In the group of carbohydrates, fats and proteins, these are the food groups that we usually get completely (and often get too much) ufabet https://ufabet999.app. While the group of vitamins and minerals is often lacking regularly. Especially in the group of water-soluble vitamins such as vitamin B and vitamin C. Because the body excretes them every day in the form of urine, unlike the group of vitamins A, D, E and K that are soluble in fat. So they can accumulate in the body, but are still need by the body each day. The body needs different types of vitamins as follows:

Vitamin A

Helps to nourish vision, bones, teeth, gums, and skin inflammation and dark spots. The body needs 800 micrograms per day.

There are many types of B vitamins

Including vitamins B1, B2, B3, B5, B6, B9, B12, and biotin (all of the B vitamins). Each type provides different benefits to the body and the body requires different amounts, as follows:

  • Vitamin B1 (Thiamine) helps nourish the nervous system, brain, growth, muscle, and heart function. It can treat shingles and numbness, and relieve motion sickness, seasickness, or airsickness. The body needs 5 milligrams per day.
  • Vitamin B2 (riboflavin) helps nourish the skin, hair and nails. It is involved in the growth and reproductive system. It also helps improve vision, reduces eye fatigue from work, and reduces pain from migraines. The body needs 7 milligrams per day.
  • Vitamin B3 (Niacin) plays an important role in reducing cholesterol and triglyceride levels in the body, helps burn fat, improves the digestive system, and reduces dizziness from Meniere’s disease.
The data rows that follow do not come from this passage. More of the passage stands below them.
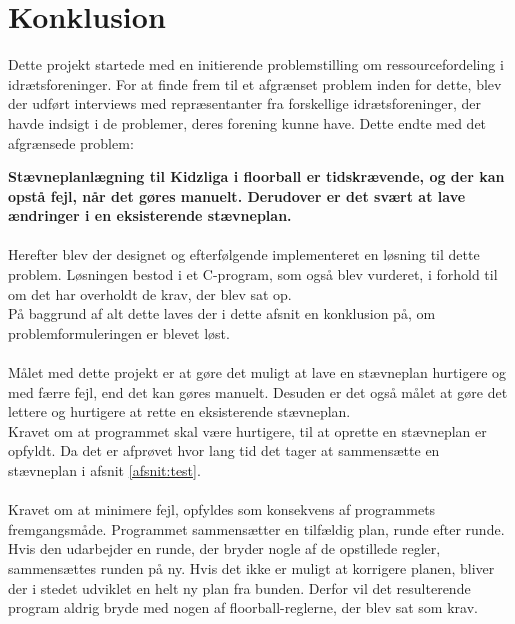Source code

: \chapter{Konklusion}\label{ch:konklusion}

Dette projekt startede med en initierende problemstilling om ressourcefordeling i idrætsforeninger. For at finde frem til et afgrænset problem inden for dette, blev der udført interviews med repræsentanter fra forskellige idrætsforeninger, der havde indsigt i de problemer, deres forening kunne have. Dette endte med det afgrænsede problem:
\par
\textbf{Stævneplanlægning til Kidzliga i floorball er tidskrævende, og der kan opstå fejl, når det gøres manuelt. Derudover er det svært at lave ændringer i en eksisterende stævneplan.}
\\\\
Herefter blev der designet og efterfølgende implementeret en løsning til dette problem. Løsningen bestod i et C-program, som også blev vurderet, i forhold til om det har overholdt de krav, der blev sat op.
\\
På baggrund af alt dette laves der i dette afsnit en konklusion på, om problemformuleringen er blevet løst.
\\\\
Målet med dette projekt er at gøre det muligt at lave en stævneplan hurtigere og med færre fejl, end det kan gøres manuelt. Desuden er det også målet at gøre det lettere og hurtigere at rette en eksisterende stævneplan.
\\
Kravet om at programmet skal være hurtigere, til at oprette en stævneplan er opfyldt. Da det er afprøvet hvor lang tid det tager at sammensætte en stævneplan i afsnit \ref{afsnit:test}. 
\\\\
Kravet om at minimere fejl, opfyldes som konsekvens af programmets fremgangsmåde. Programmet sammensætter en tilfældig plan, runde efter runde. Hvis den udarbejder en runde, der bryder nogle af de opstillede regler, sammensættes runden på ny. Hvis det ikke er muligt at korrigere planen, bliver der i stedet udviklet en helt ny plan fra bunden. Derfor vil det resulterende program aldrig bryde med nogen af floorball-reglerne, der blev sat som krav. 
\\\\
The body needs 20 milligrams per day.
  • Vitamin B5 (Pantothenic Acid) helps strengthen the body’s immune system, prevents fatigue, helps reduce cholesterol and triglyceride levels, treats numbness in the hands and feet. The body needs 6 milligrams per day.
  • Vitamin B6 (pyridoxine) prevents kidney stones, reduces the risk of heart disease, helps the body absorb protein and fat better, prevents neurological diseases and some skin diseases, and helps strengthen the body’s immune system. The body needs 2 milligrams per day.
  • Vitamin B9 (folate) helps nourish the skin, solves uneven skin tone, prevents canker sores, intestinal parasites, and food poisoning allergies. If take together with PABA and vitamin B5, it can help slow down graying of hair. The body needs 200 micrograms per day.
  • Vitamin B12 (cobalamin) nourishes the nervous system, strengthens the nervous system, increases concentration, memory and balance, relieves irritability, reduces stress, increases energy for the body and enables the body to use fat, protein and carbohydrates appropriately. The body needs 2 micrograms per day.
  • Biotin (Vitamin B7) helps maintain healthy skin, hair and nails, relieves muscle aches and pains. And helps burn fat and protein. The body needs 150 micrograms per day.

    Vitamin C

    Helps fight free radicals, slows down aging, reduces wrinkles, enhances the immune system to be strong and effective, prevents colds, prevents bleeding gums. The body needs 60 milligrams per day.

    Vitamin D

    Helps the body use calcium and phosphorus, which are necessary for bone and tooth function. It also helps prevent colds (when take with vitamins A and C). The body needs 5 micrograms per day.

    Vitamin E

    Protects against free radicals, slows down the process of cell deterioration, prevents the oxidation of bad cholesterol (LDL Cholesterol), reduces the risk of coronary artery disease, including stroke. The body needs 10 milligrams per day.

      Vitamin K

      Prevents internal bleeding and bleeding that does not stop, relieves symptoms of heavy menstrual periods. Helps in the process of blood clotting, prevents brittle bones. The body needs 80 micrograms per day.

        The amount of vitamins that the body should receive in a day may not seem like much. It is essential and if you receive too much. It can have negative effects as well even water-soluble vitamins should be consum in the right amount. Not too much or too little to have the best effect on the body.